==== Dataset entries ====

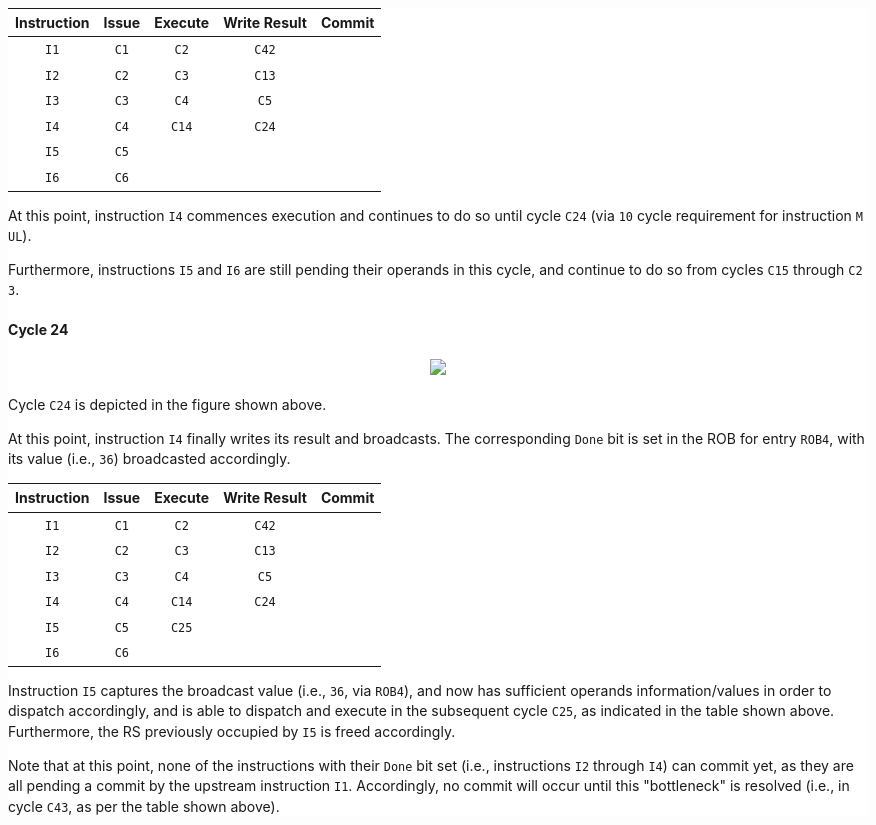| Instruction | Issue | Execute | Write Result | Commit |
|:-:|:-:|:-:|:-:|:-:|
| `I1` | `C1` | `C2` | `C42` | |
| `I2` | `C2` | `C3` | `C13` | |
| `I3` | `C3` | `C4` | `C5` | |
| `I4` | `C4` | `C14` | `C24` | |
| `I5` | `C5` | | | |
| `I6` | `C6` | | | |

At this point, instruction `I4` commences execution and continues to do so until cycle `C24` (via `10` cycle requirement for instruction `MUL`).

Furthermore, instructions `I5` and `I6` are still pending their operands in this cycle, and continue to do so from cycles `C15` through `C23`.

#### Cycle 24

<center>
<img src="./assets/08-060.png" width="650">
</center>

Cycle `C24` is depicted in the figure shown above.

At this point, instruction `I4` finally writes its result and broadcasts. The corresponding `Done` bit is set in the ROB for entry `ROB4`, with its value (i.e., `36`) broadcasted accordingly.

| Instruction | Issue | Execute | Write Result | Commit |
|:-:|:-:|:-:|:-:|:-:|
| `I1` | `C1` | `C2` | `C42` | |
| `I2` | `C2` | `C3` | `C13` | |
| `I3` | `C3` | `C4` | `C5` | |
| `I4` | `C4` | `C14` | `C24` | |
| `I5` | `C5` | `C25` | | |
| `I6` | `C6` | | | |

Instruction `I5` captures the broadcast value (i.e., `36`, via `ROB4`), and now has sufficient operands information/values in order to dispatch accordingly, and is able to dispatch and execute in the subsequent cycle `C25`, as indicated in the table shown above. Furthermore, the RS previously occupied by `I5` is freed accordingly.

Note that at this point, none of the instructions with their `Done` bit set (i.e., instructions `I2` through `I4`) can commit yet, as they are all pending a commit by the upstream instruction `I1`. Accordingly, no commit will occur until this "bottleneck" is resolved (i.e., in cycle `C43`, as per the table shown above).
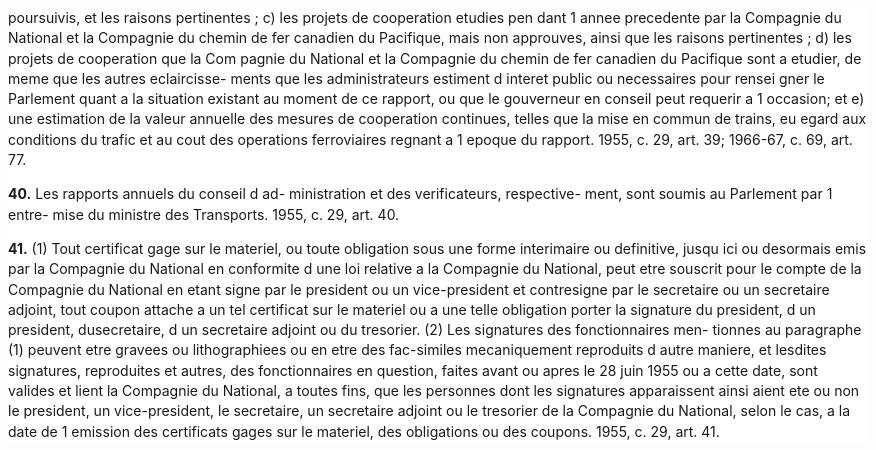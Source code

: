 poursuivis, et les raisons pertinentes ;
c) les projets de cooperation etudies pen
dant 1 annee precedente par la Compagnie
du National et la Compagnie du chemin de
fer canadien du Pacifique, mais non
approuves, ainsi que les raisons pertinentes ;
d) les projets de cooperation que la Com
pagnie du National et la Compagnie du
chemin de fer canadien du Pacifique sont a
etudier, de meme que les autres eclaircisse-
ments que les administrateurs estiment
d interet public ou necessaires pour rensei
gner le Parlement quant a la situation
existant au moment de ce rapport, ou que
le gouverneur en conseil peut requerir a
1 occasion; et
e) une estimation de la valeur annuelle des
mesures de cooperation continues, telles que
la mise en commun de trains, eu egard aux
conditions du trafic et au cout des operations
ferroviaires regnant a 1 epoque du rapport.
1955, c. 29, art. 39; 1966-67, c. 69, art. 77.

**40.** Les rapports annuels du conseil d ad-
ministration et des verificateurs, respective-
ment, sont soumis au Parlement par 1 entre-
mise du ministre des Transports. 1955, c. 29,
art. 40.

**41.** (1) Tout certificat gage sur le materiel,
ou toute obligation sous une forme interimaire
ou definitive, jusqu ici ou desormais emis par
la Compagnie du National en conformite
d une loi relative a la Compagnie du National,
peut etre souscrit pour le compte de la
Compagnie du National en etant signe par le
president ou un vice-president et contresigne
par le secretaire ou un secretaire adjoint,
tout coupon attache a un tel certificat
sur le materiel ou a une telle obligation
porter la signature du president, d un
president, dusecretaire, d un secretaire adjoint
ou du tresorier.
(2) Les signatures des fonctionnaires men-
tionnes au paragraphe (1) peuvent etre gravees
ou lithographiees ou en etre des fac-similes
mecaniquement reproduits d autre maniere,
et lesdites signatures, reproduites et autres,
des fonctionnaires en question, faites avant
ou apres le 28 juin 1955 ou a cette date, sont
valides et lient la Compagnie du National, a
toutes fins, que les personnes dont les
signatures apparaissent ainsi aient ete ou non
le president, un vice-president, le secretaire,
un secretaire adjoint ou le tresorier de la
Compagnie du National, selon le cas, a la
date de 1 emission des certificats gages sur le
materiel, des obligations ou des coupons. 1955,
c. 29, art. 41.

====

-- Task objective --
None of the pictures should appear; the rest of the entries must be reproduced exactly.

-- Task solution --
| Instruction | Issue | Execute | Write Result | Commit |
|:-:|:-:|:-:|:-:|:-:|
| `I1` | `C1` | `C2` | `C42` | |
| `I2` | `C2` | `C3` | `C13` | |
| `I3` | `C3` | `C4` | `C5` | |
| `I4` | `C4` | `C14` | `C24` | |
| `I5` | `C5` | | | |
| `I6` | `C6` | | | |

At this point, instruction `I4` commences execution and continues to do so until cycle `C24` (via `10` cycle requirement for instruction `MUL`).

Furthermore, instructions `I5` and `I6` are still pending their operands in this cycle, and continue to do so from cycles `C15` through `C23`.

#### Cycle 24

<center>
<img src="./assets/08-060.png" width="650">
</center>

Cycle `C24` is depicted in the figure shown above.

At this point, instruction `I4` finally writes its result and broadcasts. The corresponding `Done` bit is set in the ROB for entry `ROB4`, with its value (i.e., `36`) broadcasted accordingly.

| Instruction | Issue | Execute | Write Result | Commit |
|:-:|:-:|:-:|:-:|:-:|
| `I1` | `C1` | `C2` | `C42` | |
| `I2` | `C2` | `C3` | `C13` | |
| `I3` | `C3` | `C4` | `C5` | |
| `I4` | `C4` | `C14` | `C24` | |
| `I5` | `C5` | `C25` | | |
| `I6` | `C6` | | | |

Instruction `I5` captures the broadcast value (i.e., `36`, via `ROB4`), and now has sufficient operands information/values in order to dispatch accordingly, and is able to dispatch and execute in the subsequent cycle `C25`, as indicated in the table shown above. Furthermore, the RS previously occupied by `I5` is freed accordingly.

Note that at this point, none of the instructions with their `Done` bit set (i.e., instructions `I2` through `I4`) can commit yet, as they are all pending a commit by the upstream instruction `I1`. Accordingly, no commit will occur until this "bottleneck" is resolved (i.e., in cycle `C43`, as per the table shown above).
Source code

: poursuivis, et les raisons pertinentes ;
c) les projets de cooperation etudies pen
dant 1 annee precedente par la Compagnie
du National et la Compagnie du chemin de
fer canadien du Pacifique, mais non
approuves, ainsi que les raisons pertinentes ;
d) les projets de cooperation que la Com
pagnie du National et la Compagnie du
chemin de fer canadien du Pacifique sont a
etudier, de meme que les autres eclaircisse-
ments que les administrateurs estiment
d interet public ou necessaires pour rensei
gner le Parlement quant a la situation
existant au moment de ce rapport, ou que
le gouverneur en conseil peut requerir a
1 occasion; et
e) une estimation de la valeur annuelle des
mesures de cooperation continues, telles que
la mise en commun de trains, eu egard aux
conditions du trafic et au cout des operations
ferroviaires regnant a 1 epoque du rapport.
1955, c. 29, art. 39; 1966-67, c. 69, art. 77.

**40.** Les rapports annuels du conseil d ad-
ministration et des verificateurs, respective-
ment, sont soumis au Parlement par 1 entre-
mise du ministre des Transports. 1955, c. 29,
art. 40.

**41.** (1) Tout certificat gage sur le materiel,
ou toute obligation sous une forme interimaire
ou definitive, jusqu ici ou desormais emis par
la Compagnie du National en conformite
d une loi relative a la Compagnie du National,
peut etre souscrit pour le compte de la
Compagnie du National en etant signe par le
president ou un vice-president et contresigne
par le secretaire ou un secretaire adjoint,
tout coupon attache a un tel certificat
sur le materiel ou a une telle obligation
porter la signature du president, d un
president, dusecretaire, d un secretaire adjoint
ou du tresorier.
(2) Les signatures des fonctionnaires men-
tionnes au paragraphe (1) peuvent etre gravees
ou lithographiees ou en etre des fac-similes
mecaniquement reproduits d autre maniere,
et lesdites signatures, reproduites et autres,
des fonctionnaires en question, faites avant
ou apres le 28 juin 1955 ou a cette date, sont
valides et lient la Compagnie du National, a
toutes fins, que les personnes dont les
signatures apparaissent ainsi aient ete ou non
le president, un vice-president, le secretaire,
un secretaire adjoint ou le tresorier de la
Compagnie du National, selon le cas, a la
date de 1 emission des certificats gages sur le
materiel, des obligations ou des coupons. 1955,
c. 29, art. 41.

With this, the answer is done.